Wednesday, July 6

Incredible find at Stonehenge: underground wells | Digital Trends Spanish

An important discovery was made by a group of researchers from the universities of Ghent in Belgium and Birmingham in England: hundreds of possible large prehistoric pits, and thousands of smaller ones, in the heart of the stonehenge ruins.

The find dates back more than 10,000 years and was possibly used by collectors and hunters in the early Mesolithic. They are 4 meters wide and 2 meters deep.

These results were achieved by uniquely combining the first study Extensive electromagnetic induction survey conducted on the Stonehenge landscape with evidence from more than 60 geoarchaeological pits, 20 specific archaeological excavations, and computer-generated analyzes of thousands of subsurface features, such as pits, revealed by geophysical data.

Philippe De Smedt, Associate Professor at the University of Ghent, said: “Geophysical survey allows us to visualize what is buried below the surface of entire landscapes. The maps we create offer a high-resolution view of subsurface soil variation that can be targeted with unprecedented precision. Using this as a guide to sample the landscape, taking archaeological ‘biopsies’ of underground deposits, we were able to add archaeological significance to the complex variations discovered in the landscape.”

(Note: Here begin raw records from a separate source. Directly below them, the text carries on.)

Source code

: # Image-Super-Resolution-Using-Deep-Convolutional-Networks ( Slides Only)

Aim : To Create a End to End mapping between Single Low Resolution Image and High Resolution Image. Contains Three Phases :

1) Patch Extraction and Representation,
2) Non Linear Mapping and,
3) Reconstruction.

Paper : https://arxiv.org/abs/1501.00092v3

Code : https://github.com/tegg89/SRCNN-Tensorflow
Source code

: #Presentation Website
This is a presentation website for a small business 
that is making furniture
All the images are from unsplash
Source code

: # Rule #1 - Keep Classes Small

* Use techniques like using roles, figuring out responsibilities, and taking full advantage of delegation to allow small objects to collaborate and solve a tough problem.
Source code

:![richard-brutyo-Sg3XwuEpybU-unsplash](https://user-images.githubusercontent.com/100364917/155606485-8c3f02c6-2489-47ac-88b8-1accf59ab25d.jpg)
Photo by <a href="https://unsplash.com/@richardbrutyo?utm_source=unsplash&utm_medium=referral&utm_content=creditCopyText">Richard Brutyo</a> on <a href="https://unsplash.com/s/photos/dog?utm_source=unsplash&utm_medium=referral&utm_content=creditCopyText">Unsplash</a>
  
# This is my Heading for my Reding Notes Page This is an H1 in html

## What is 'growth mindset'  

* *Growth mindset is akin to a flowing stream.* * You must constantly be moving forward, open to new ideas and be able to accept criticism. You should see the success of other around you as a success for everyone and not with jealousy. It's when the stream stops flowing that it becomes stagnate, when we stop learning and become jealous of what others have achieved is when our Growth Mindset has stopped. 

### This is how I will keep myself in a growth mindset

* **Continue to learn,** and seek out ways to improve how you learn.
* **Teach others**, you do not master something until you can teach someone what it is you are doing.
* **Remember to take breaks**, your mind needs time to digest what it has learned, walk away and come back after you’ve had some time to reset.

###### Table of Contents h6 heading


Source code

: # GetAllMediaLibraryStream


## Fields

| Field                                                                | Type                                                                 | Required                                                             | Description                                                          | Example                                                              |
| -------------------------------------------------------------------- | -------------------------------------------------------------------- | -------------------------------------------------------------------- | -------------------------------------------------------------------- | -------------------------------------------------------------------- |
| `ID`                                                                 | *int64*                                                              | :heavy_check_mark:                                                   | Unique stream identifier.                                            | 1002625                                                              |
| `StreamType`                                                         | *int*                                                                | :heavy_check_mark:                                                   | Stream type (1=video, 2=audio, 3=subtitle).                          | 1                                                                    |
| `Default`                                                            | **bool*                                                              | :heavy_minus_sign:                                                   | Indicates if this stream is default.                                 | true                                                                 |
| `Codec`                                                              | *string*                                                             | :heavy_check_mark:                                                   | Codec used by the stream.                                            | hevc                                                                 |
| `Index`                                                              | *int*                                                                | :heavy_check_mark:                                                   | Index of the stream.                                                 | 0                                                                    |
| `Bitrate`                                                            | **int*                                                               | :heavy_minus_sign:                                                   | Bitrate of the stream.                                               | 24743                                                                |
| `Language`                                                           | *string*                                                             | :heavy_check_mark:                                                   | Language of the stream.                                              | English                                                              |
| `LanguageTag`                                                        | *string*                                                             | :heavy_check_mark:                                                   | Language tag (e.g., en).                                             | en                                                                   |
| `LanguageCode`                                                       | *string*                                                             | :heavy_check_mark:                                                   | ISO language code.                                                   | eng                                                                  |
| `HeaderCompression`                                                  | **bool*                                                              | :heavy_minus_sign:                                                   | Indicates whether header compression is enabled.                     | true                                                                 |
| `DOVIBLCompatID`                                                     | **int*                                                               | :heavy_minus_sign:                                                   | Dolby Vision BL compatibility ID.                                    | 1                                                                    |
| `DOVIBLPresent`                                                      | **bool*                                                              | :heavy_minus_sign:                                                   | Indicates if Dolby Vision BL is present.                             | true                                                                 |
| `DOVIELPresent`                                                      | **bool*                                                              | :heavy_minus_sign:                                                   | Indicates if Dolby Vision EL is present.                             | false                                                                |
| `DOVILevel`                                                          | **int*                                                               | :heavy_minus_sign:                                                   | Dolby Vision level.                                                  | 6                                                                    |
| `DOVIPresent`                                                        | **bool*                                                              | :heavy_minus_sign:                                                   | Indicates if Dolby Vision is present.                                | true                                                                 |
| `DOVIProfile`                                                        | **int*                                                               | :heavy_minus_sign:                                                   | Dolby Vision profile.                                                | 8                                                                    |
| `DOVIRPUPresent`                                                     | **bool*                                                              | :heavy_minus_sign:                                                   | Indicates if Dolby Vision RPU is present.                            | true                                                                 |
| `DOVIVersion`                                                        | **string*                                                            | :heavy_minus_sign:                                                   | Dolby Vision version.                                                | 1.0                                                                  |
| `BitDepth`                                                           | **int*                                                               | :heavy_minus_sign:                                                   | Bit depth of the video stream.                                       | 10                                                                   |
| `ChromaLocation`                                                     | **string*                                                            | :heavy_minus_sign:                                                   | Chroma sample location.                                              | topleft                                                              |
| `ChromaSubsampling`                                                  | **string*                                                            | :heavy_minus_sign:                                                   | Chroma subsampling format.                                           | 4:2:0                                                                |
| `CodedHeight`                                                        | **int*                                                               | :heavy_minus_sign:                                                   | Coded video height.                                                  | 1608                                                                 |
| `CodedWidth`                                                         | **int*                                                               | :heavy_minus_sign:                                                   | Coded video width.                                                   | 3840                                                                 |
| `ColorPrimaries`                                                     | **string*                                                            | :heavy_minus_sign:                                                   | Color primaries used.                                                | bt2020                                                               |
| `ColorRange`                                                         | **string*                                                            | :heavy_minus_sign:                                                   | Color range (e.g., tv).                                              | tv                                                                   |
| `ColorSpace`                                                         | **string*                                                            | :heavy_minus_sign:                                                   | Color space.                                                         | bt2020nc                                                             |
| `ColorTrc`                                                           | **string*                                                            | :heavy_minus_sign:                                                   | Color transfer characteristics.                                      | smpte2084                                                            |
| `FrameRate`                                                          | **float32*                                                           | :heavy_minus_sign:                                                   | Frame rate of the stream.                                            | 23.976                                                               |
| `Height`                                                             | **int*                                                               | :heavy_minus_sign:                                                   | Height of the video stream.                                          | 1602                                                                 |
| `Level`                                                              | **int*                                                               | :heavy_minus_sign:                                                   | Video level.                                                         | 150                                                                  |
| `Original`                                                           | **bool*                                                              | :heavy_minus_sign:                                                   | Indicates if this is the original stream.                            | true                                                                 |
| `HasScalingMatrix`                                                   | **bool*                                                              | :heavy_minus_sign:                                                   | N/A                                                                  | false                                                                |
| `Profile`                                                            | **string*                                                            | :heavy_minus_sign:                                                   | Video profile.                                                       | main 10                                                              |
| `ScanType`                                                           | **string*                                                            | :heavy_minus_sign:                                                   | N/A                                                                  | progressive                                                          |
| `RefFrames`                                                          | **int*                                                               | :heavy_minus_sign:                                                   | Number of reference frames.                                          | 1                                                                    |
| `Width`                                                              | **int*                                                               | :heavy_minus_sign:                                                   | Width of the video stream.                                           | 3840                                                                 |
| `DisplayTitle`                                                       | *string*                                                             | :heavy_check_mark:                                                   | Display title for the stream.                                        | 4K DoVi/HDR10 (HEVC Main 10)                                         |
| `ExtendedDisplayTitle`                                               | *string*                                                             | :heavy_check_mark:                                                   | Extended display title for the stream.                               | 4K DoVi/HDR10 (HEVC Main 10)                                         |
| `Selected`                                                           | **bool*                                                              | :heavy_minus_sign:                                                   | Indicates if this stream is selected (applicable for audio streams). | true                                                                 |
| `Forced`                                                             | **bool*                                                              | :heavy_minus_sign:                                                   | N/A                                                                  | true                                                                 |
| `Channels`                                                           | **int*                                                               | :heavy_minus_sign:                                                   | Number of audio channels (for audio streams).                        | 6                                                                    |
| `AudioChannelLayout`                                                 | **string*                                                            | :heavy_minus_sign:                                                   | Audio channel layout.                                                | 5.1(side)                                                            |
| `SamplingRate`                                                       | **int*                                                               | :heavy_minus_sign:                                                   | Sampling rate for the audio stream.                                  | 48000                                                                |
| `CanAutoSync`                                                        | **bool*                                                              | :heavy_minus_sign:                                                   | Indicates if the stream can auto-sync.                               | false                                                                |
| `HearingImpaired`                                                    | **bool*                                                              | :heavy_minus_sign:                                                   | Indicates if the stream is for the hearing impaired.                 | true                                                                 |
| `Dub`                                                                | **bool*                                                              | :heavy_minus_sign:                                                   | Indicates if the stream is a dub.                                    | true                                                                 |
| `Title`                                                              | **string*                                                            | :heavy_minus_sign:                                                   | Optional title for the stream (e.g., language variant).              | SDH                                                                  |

For his part, Henry Chapman, professor of archeology at Birmingham added that, “When used correctly, geophysical sensors do not ‘lie’. They represent a physical reality. Converting that observed reality into archaeological knowledge, however, is not a simple process. As archaeologists, we need information about things like chronology and function as a basis for understanding past human behavior. That puzzle contains pieces that can only be recovered through excavation.”

Paul Garwood, Senior Lecturer in Prehistory at the University of Birmingham argued on the other hand that “what we are seeing is not a snapshot of a moment in time. The traces we see in our data span millennia, as indicated by the 7,000-year time frame between the oldest and most recent prehistoric pits we’ve excavated. From early Holocene hunter-gatherers to later Bronze Age inhabitants of farm and field systems, the archeology we are detecting is the result of a complex and ever-changing occupation of the landscape.”

Finally, Dr Nick Snashall, archaeologist at the Stonehenge & Avebury World Heritage Site, said: “The discovery of the largest known Early Mesolithic pit in North West Europe shows that this was a special place for hunting communities – collectors thousands of years before the first stones were erected.